Part 3: The Last Word
I sometimes wonder what the last word will be that I will hear or read. It is not a morbid meditation, simply one of awe. It could be any word in the world. Each word is a portal into the divine. Mark died while reading a book. Patty found him sitting peacefully in a chair, with his reading glasses on, his hands still resting on a page. The book he was reading was Short Cuts to Happiness: Life-Changing Lessons from My Barber by Tal Ben-Shahar. It was open to this passage (which I’ve condensed):
British psychologist Richard Wiseman searched for reasons why some people are considered to be lucky. Among such people, Wiseman found unusually high levels of openness to external messages: “They are skilled at noticing chance opportunities.” A lucky person will stop and take note of the messages that by chance have crossed his or her path.
I imagine Mark seeing himself in this passage, and thinking, I am a lucky man—that final word “path” lingering there as he closed his eyes for the last time.

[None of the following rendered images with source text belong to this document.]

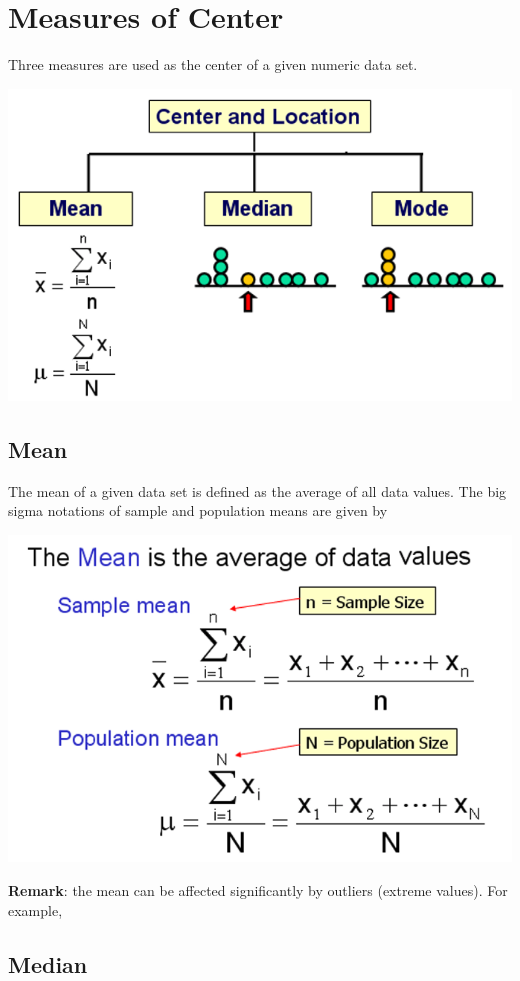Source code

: \documentclass[
]{book}
\begin{document}
\hfill\break

\hypertarget{measures-of-center}{%
\section{Measures of Center}\label{measures-of-center}}

Three measures are used as the center of a given numeric data set.

\begin{center}\includegraphics[width=0.6\linewidth]{week02/measuresOfCenter} \end{center}

\hypertarget{mean}{%
\subsection{Mean}\label{mean}}

The mean of a given data set is defined as the average of all data values. The big sigma notations of sample and population means are given by

\begin{center}\includegraphics[width=0.5\linewidth]{week02/mean} \end{center}

\textbf{Remark}: the mean can be affected significantly by outliers (extreme values). For example,

\hypertarget{median}{%
\subsection{Median}\label{median}}
\end{document}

Indeed, Mark was quintessentially lucky. But his luck was not the product of random fate, or simply noticing chance opportunities. Mark’s luck was the product of his love.
To really understand a person, it is important to identify how they express love. I think Mark’s love language was one of service to others. If you regard him from that standpoint, he was spilling over with love. He was a wellspring of love that left traces all over our world—sculptures, civic engagement, guiding his children, conversations under the stars. I know that many of us here today would not be who we are were it not for Mark. Were it not for Mark’s love.
To Mark, my deep respect and thanks. You were a great part of my life and I am really going to miss you. And to Patty, Lisa, Jay and Kelsey and your kids—my love to each of you. Really, my love to everyone here.